It might be tempting to look past the Cougars, who have two wins in their last 20 games against major-college opponents. But the Wildcats have plenty of reasons not to be overconfident.

"Anybody can beat anybody if you give them the opportunity," Stoops said.

Starting tailback Nic Grigsby and third-stringer Greg Nwoko are nursing sprained shoulders. If they can't play, most of the rushing load would fall to Keola Antolin, who has been slowed by an ankle injury but gained 77 yards in Arizona's last game, against UCLA.

Another question mark is quarterback Nick Foles, who is coming off his worst start. Beset by illness, Foles threw three interceptions and had a fumble returned for a touchdown in a 27-13 victory over UCLA two weeks ago.
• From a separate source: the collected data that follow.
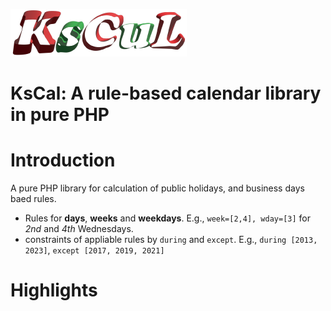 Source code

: ![Logo](kscal_sm.png)
# KsCal: A rule-based calendar library in pure PHP  

# Introduction

A pure PHP library for calculation of public holidays, and business days baed rules.

- Rules for **days**, **weeks** and **weekdays**.  E.g., `week=[2,4], wday=[3]` for *2nd* and *4th* Wednesdays.
- constraints of appliable rules by `during` and `except`.
E.g., `during [2013, 2023]`,  `except [2017, 2019, 2021]` 

# Highlights
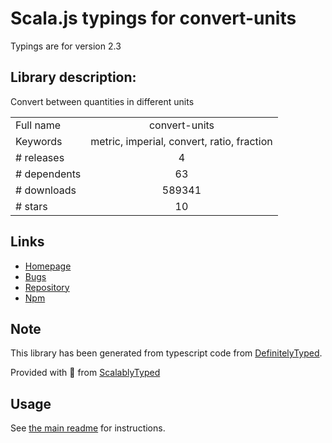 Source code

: 
# Scala.js typings for convert-units

Typings are for version 2.3

## Library description:
Convert between quantities in different units

|                    |                 |
| ------------------ | :-------------: |
| Full name          | convert-units |
| Keywords           | metric, imperial, convert, ratio, fraction |
| # releases         | 4 |
| # dependents       | 63 |
| # downloads        | 589341 |
| # stars            | 10 |

## Links
- [Homepage](https://github.com/ben-ng/convert-units#readme)
- [Bugs](https://github.com/ben-ng/convert-units/issues)
- [Repository](https://github.com/ben-ng/convert-units)
- [Npm](https://www.npmjs.com/package/convert-units)
    


## Note
This library has been generated from typescript code from [DefinitelyTyped](https://definitelytyped.org).

Provided with :purple_heart: from [ScalablyTyped](https://github.com/oyvindberg/ScalablyTyped)

## Usage
See [the main readme](../../readme.md) for instructions.


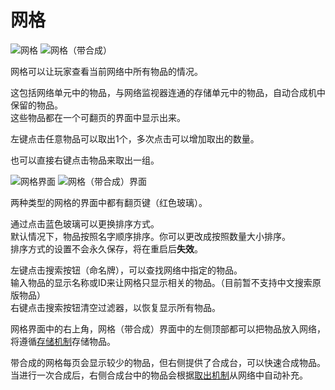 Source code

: # 网格

![网格](https://cdn.jsdelivr.net/gh/GuizhanCraft/Networks-Wiki/images/network-grid.png ':size=50%') ![网格（带合成）](https://cdn.jsdelivr.net/gh/GuizhanCraft/Networks-Wiki/images/network-crafting-grid.png ':size=50%')

网格可以让玩家查看当前网络中所有物品的情况。

这包括网络单元中的物品，与网络监视器连通的存储单元中的物品，自动合成机中保留的物品。  
这些物品都在一个可翻页的界面中显示出来。

左键点击任意物品可以取出1个，多次点击可以增加取出的数量。

也可以直接右键点击物品来取出一组。

![网格界面](https://cdn.jsdelivr.net/gh/GuizhanCraft/Networks-Wiki/images/network-grid-gui.png ':size=50%') ![网格（带合成）界面](https://cdn.jsdelivr.net/gh/GuizhanCraft/Networks-Wiki/images/network-crafting-grid-gui.png ':size=50%')

两种类型的网格的界面中都有翻页键（红色玻璃）。

通过点击蓝色玻璃可以更换排序方式。  
默认情况下，物品按照名字顺序排序。你可以更改成按照数量大小排序。  
排序方式的设置不会永久保存，将在重启后**失效**。

左键点击搜索按钮（命名牌），可以查找网络中指定的物品。  
输入物品的显示名称或ID来让网格只显示相关的物品。（目前暂不支持中文搜索原版物品）  
右键点击搜索按钮清空过滤器，以恢复显示所有物品。

网格界面中的右上角，网格（带合成）界面中的左侧顶部都可以把物品放入网络，将遵循[存储机制](/Network-Mechanism)存储物品。

带合成的网格每页会显示较少的物品，但右侧提供了合成台，可以快速合成物品。  
当进行一次合成后，右侧合成台中的物品会根据[取出机制](/Network-Mechanism)从网络中自动补充。
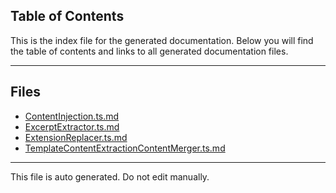 ## Table of Contents

This is the index file for the generated documentation. Below you will find the table of contents and links to all generated documentation files.

---


## Files

- [ContentInjection.ts.md](ContentInjection.ts.md)
- [ExcerptExtractor.ts.md](ExcerptExtractor.ts.md)
- [ExtensionReplacer.ts.md](ExtensionReplacer.ts.md)
- [TemplateContentExtractionContentMerger.ts.md](TemplateContentExtractionContentMerger.ts.md)



---

This file is auto generated. Do not edit manually. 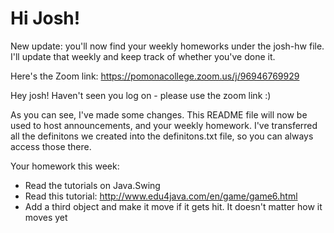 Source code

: # Hi Josh! #

New update: you'll now find your weekly homeworks under the josh-hw file. I'll update that weekly and keep track of whether you've done it. 

Here's the Zoom link: https://pomonacollege.zoom.us/j/96946769929

Hey josh! Haven't seen you log on - please use the zoom link :)

As you can see, I've made some changes. This README file will now be used to host announcements, and your weekly homework. I've transferred all the definitons we created into the definitons.txt file, so you can always access those there. 

Your homework this week:
- Read the tutorials on Java.Swing
- Read this tutorial: http://www.edu4java.com/en/game/game6.html
- Add a third object and make it move if it gets hit. It doesn't matter how it moves yet
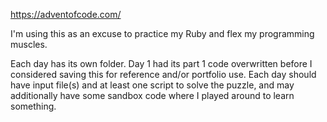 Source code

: https://adventofcode.com/

I'm using this as an excuse to practice my Ruby and flex my programming muscles.

Each day has its own folder. Day 1 had its part 1 code overwritten before I considered saving this for reference and/or portfolio use. Each day should have input file(s) and at least one script to solve the puzzle, and may additionally have some sandbox code where I played around to learn something.
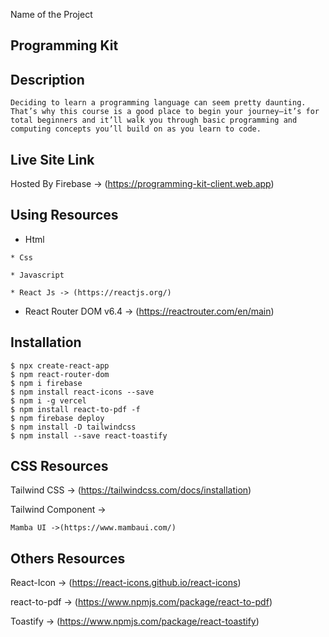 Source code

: Name of the Project
## Programming Kit


## Description

    Deciding to learn a programming language can seem pretty daunting. That’s why this course is a good place to begin your journey—it’s for total beginners and it’ll walk you through basic programming and computing concepts you’ll build on as you learn to code.

## Live Site Link

Hosted By Firebase -> (https://programming-kit-client.web.app)


 ## Using Resources

   * Html

    * Css 

    * Javascript

    * React Js -> (https://reactjs.org/)
   
   * React Router DOM v6.4 ->  (https://reactrouter.com/en/main)

## Installation

    $ npx create-react-app
    $ npm react-router-dom
    $ npm i firebase
    $ npm install react-icons --save
    $ npm i -g vercel
    $ npm install react-to-pdf -f
    $ npm firebase deploy
    $ npm install -D tailwindcss
    $ npm install --save react-toastify

## CSS Resources

Tailwind CSS -> (https://tailwindcss.com/docs/installation)

Tailwind Component ->

    Mamba UI ->(https://www.mambaui.com/)

## Others Resources

React-Icon -> (https://react-icons.github.io/react-icons)

react-to-pdf ->     (https://www.npmjs.com/package/react-to-pdf)


Toastify -> (https://www.npmjs.com/package/react-toastify)
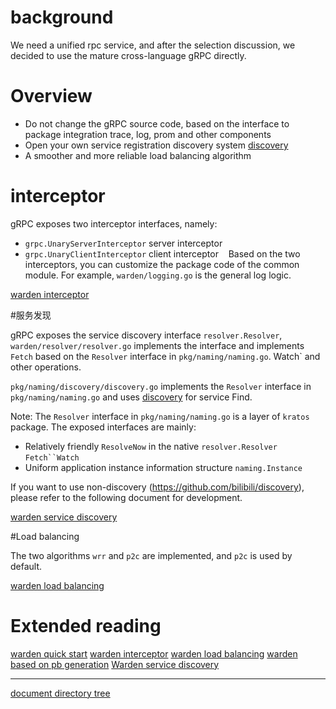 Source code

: # background

We need a unified rpc service, and after the selection discussion, we decided to use the mature cross-language gRPC directly.

# Overview

* Do not change the gRPC source code, based on the interface to package integration trace, log, prom and other components
* Open your own service registration discovery system [discovery](https://github.com/bilibili/discovery)
* A smoother and more reliable load balancing algorithm
  
# interceptor

gRPC exposes two interceptor interfaces, namely:

* `grpc.UnaryServerInterceptor` server interceptor
* `grpc.UnaryClientInterceptor` client interceptor
  
Based on the two interceptors, you can customize the package code of the common module. For example, `warden/logging.go` is the general log logic.

[warden interceptor](warden-mid.md)

#服务发现

gRPC exposes the service discovery interface `resolver.Resolver`, `warden/resolver/resolver.go` implements the interface and implements `Fetch` based on the `Resolver` interface in `pkg/naming/naming.go`. Watch` and other operations.

`pkg/naming/discovery/discovery.go` implements the `Resolver` interface in `pkg/naming/naming.go` and uses [discovery](https://github.com/bilibili/discovery) for service Find.

Note: The `Resolver` interface in `pkg/naming/naming.go` is a layer of `kratos` package. The exposed interfaces are mainly:

* Relatively friendly `ResolveNow` in the native `resolver.Resolver` `Fetch``Watch`
* Uniform application instance information structure `naming.Instance`

If you want to use non-discovery (https://github.com/bilibili/discovery), please refer to the following document for development.

[warden service discovery](warden-resolver.md)

#Load balancing

The two algorithms `wrr` and `p2c` are implemented, and `p2c` is used by default.

[warden load balancing](warden-balancer.md)

# Extended reading

[warden quick start](warden-quickstart.md) [warden interceptor](warden-mid.md) [warden load balancing](warden-balancer.md) [warden based on pb generation](warden-pb.md) [ Warden service discovery](warden-resolver.md)

-------------

[document directory tree](summary.md) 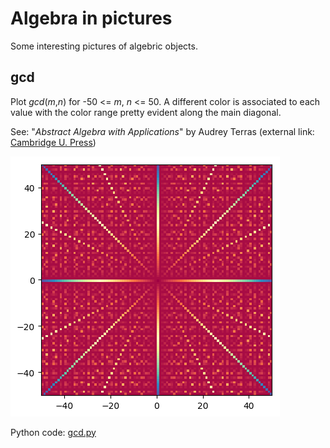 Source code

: # Algebra in pictures

Some interesting pictures of algebric objects.

## gcd

Plot *gcd*(*m*,*n*) for -50 <= *m*, *n* <= 50.
A different color is associated to each value with the color range pretty evident along the main diagonal.

See: "*Abstract Algebra with Applications*" by Audrey Terras (external link: [Cambridge U. Press][aawa])

![alt tag][gcd-plot]

Python code: [gcd.py][gcd-code]

[aawa]: https://www.cambridge.org/core/books/abstract-algebra-with-applications/725D4A0DDED4E62472C870D0C53F134C
[gcd-code]: https://github.com/madrisan/algebra-in-pictures/blob/master/gcd.py "python source gcd"
[gcd-plot]: https://github.com/madrisan/algebra-in-pictures/blob/master/images/gcd.png "gcd plot"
It was an uncharacteristic performance for Foles, a sophomore transfer from Michigan State who is completing 72.3 percent of his passes, best in the conference. The Pac-10 season record for completion percentage is 70.7 percent, by California's Rich Campbell in 1980.

Foles will make his fifth college start, as will Washington State true freshman quarterback Jeff Tuel.

Tuel threw for 354 yards and two touchdowns two weeks ago against California, the second-highest passing total for a freshman in school history. Tuel, who replaced Marshall Lobbestael, is Washington State's first true freshman QB since Drew Bledsoe in 1990.

Tuel grew up in Tucson and attended Salpointe Catholic High School as a freshman before his family moved to Fresno, Calif.